+++ Records shown

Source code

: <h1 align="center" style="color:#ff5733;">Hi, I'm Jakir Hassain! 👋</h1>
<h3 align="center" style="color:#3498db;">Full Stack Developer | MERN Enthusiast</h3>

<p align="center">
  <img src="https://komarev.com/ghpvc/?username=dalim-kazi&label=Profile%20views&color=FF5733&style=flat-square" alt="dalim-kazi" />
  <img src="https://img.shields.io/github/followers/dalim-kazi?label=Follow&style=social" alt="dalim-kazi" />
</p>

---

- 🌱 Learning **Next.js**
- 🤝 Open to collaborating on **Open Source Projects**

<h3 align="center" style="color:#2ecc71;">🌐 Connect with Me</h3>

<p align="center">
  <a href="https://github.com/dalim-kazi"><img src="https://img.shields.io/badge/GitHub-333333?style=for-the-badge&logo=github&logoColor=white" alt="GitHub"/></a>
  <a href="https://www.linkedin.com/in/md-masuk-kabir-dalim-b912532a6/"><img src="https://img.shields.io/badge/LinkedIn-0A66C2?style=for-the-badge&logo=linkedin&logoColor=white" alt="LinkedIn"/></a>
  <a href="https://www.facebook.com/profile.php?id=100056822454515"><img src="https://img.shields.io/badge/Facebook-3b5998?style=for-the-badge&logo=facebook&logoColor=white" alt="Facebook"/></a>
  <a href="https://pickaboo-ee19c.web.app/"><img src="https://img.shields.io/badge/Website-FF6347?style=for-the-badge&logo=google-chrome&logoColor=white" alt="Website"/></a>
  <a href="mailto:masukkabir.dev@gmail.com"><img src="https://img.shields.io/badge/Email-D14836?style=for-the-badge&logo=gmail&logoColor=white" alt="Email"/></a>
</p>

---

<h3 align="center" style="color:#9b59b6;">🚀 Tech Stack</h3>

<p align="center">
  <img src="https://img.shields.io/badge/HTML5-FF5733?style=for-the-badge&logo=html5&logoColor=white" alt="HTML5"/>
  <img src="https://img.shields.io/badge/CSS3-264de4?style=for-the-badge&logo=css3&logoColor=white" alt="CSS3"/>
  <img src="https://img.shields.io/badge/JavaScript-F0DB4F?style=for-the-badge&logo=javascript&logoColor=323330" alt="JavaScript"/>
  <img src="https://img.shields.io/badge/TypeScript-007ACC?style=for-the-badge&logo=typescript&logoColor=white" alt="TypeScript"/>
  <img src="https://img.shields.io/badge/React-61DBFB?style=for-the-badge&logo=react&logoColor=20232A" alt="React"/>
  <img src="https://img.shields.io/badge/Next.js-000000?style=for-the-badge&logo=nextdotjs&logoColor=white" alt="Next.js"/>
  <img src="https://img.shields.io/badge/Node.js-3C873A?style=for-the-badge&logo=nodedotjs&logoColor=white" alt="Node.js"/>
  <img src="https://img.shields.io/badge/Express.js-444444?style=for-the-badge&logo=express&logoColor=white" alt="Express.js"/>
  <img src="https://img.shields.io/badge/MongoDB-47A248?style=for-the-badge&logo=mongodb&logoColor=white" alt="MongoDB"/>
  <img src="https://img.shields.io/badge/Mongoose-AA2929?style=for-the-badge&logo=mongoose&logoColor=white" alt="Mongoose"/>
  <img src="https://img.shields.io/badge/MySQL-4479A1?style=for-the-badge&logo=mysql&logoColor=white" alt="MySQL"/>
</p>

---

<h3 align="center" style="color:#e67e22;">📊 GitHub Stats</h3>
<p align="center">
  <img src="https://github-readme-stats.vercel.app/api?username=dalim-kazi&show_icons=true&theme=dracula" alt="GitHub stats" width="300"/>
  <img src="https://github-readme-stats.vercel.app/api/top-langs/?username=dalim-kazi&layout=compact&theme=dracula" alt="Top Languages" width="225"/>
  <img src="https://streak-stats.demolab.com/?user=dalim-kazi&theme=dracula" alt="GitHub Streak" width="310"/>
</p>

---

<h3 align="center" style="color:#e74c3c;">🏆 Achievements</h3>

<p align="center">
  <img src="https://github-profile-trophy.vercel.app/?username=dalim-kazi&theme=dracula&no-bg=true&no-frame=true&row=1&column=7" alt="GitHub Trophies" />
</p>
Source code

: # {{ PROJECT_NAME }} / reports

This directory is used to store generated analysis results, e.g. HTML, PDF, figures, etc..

++++++

▸ **Problem**
Reproduce each of the records word for word.

▸ **Exercise answer**
Source code

: <h1 align="center" style="color:#ff5733;">Hi, I'm Jakir Hassain! 👋</h1>
<h3 align="center" style="color:#3498db;">Full Stack Developer | MERN Enthusiast</h3>

<p align="center">
  <img src="https://komarev.com/ghpvc/?username=dalim-kazi&label=Profile%20views&color=FF5733&style=flat-square" alt="dalim-kazi" />
  <img src="https://img.shields.io/github/followers/dalim-kazi?label=Follow&style=social" alt="dalim-kazi" />
</p>

---

- 🌱 Learning **Next.js**
- 🤝 Open to collaborating on **Open Source Projects**

<h3 align="center" style="color:#2ecc71;">🌐 Connect with Me</h3>

<p align="center">
  <a href="https://github.com/dalim-kazi"><img src="https://img.shields.io/badge/GitHub-333333?style=for-the-badge&logo=github&logoColor=white" alt="GitHub"/></a>
  <a href="https://www.linkedin.com/in/md-masuk-kabir-dalim-b912532a6/"><img src="https://img.shields.io/badge/LinkedIn-0A66C2?style=for-the-badge&logo=linkedin&logoColor=white" alt="LinkedIn"/></a>
  <a href="https://www.facebook.com/profile.php?id=100056822454515"><img src="https://img.shields.io/badge/Facebook-3b5998?style=for-the-badge&logo=facebook&logoColor=white" alt="Facebook"/></a>
  <a href="https://pickaboo-ee19c.web.app/"><img src="https://img.shields.io/badge/Website-FF6347?style=for-the-badge&logo=google-chrome&logoColor=white" alt="Website"/></a>
  <a href="mailto:masukkabir.dev@gmail.com"><img src="https://img.shields.io/badge/Email-D14836?style=for-the-badge&logo=gmail&logoColor=white" alt="Email"/></a>
</p>

---

<h3 align="center" style="color:#9b59b6;">🚀 Tech Stack</h3>

<p align="center">
  <img src="https://img.shields.io/badge/HTML5-FF5733?style=for-the-badge&logo=html5&logoColor=white" alt="HTML5"/>
  <img src="https://img.shields.io/badge/CSS3-264de4?style=for-the-badge&logo=css3&logoColor=white" alt="CSS3"/>
  <img src="https://img.shields.io/badge/JavaScript-F0DB4F?style=for-the-badge&logo=javascript&logoColor=323330" alt="JavaScript"/>
  <img src="https://img.shields.io/badge/TypeScript-007ACC?style=for-the-badge&logo=typescript&logoColor=white" alt="TypeScript"/>
  <img src="https://img.shields.io/badge/React-61DBFB?style=for-the-badge&logo=react&logoColor=20232A" alt="React"/>
  <img src="https://img.shields.io/badge/Next.js-000000?style=for-the-badge&logo=nextdotjs&logoColor=white" alt="Next.js"/>
  <img src="https://img.shields.io/badge/Node.js-3C873A?style=for-the-badge&logo=nodedotjs&logoColor=white" alt="Node.js"/>
  <img src="https://img.shields.io/badge/Express.js-444444?style=for-the-badge&logo=express&logoColor=white" alt="Express.js"/>
  <img src="https://img.shields.io/badge/MongoDB-47A248?style=for-the-badge&logo=mongodb&logoColor=white" alt="MongoDB"/>
  <img src="https://img.shields.io/badge/Mongoose-AA2929?style=for-the-badge&logo=mongoose&logoColor=white" alt="Mongoose"/>
  <img src="https://img.shields.io/badge/MySQL-4479A1?style=for-the-badge&logo=mysql&logoColor=white" alt="MySQL"/>
</p>

---

<h3 align="center" style="color:#e67e22;">📊 GitHub Stats</h3>
<p align="center">
  <img src="https://github-readme-stats.vercel.app/api?username=dalim-kazi&show_icons=true&theme=dracula" alt="GitHub stats" width="300"/>
  <img src="https://github-readme-stats.vercel.app/api/top-langs/?username=dalim-kazi&layout=compact&theme=dracula" alt="Top Languages" width="225"/>
  <img src="https://streak-stats.demolab.com/?user=dalim-kazi&theme=dracula" alt="GitHub Streak" width="310"/>
</p>

---

<h3 align="center" style="color:#e74c3c;">🏆 Achievements</h3>

<p align="center">
  <img src="https://github-profile-trophy.vercel.app/?username=dalim-kazi&theme=dracula&no-bg=true&no-frame=true&row=1&column=7" alt="GitHub Trophies" />
</p>
Source code

: # {{ PROJECT_NAME }} / reports

This directory is used to store generated analysis results, e.g. HTML, PDF, figures, etc..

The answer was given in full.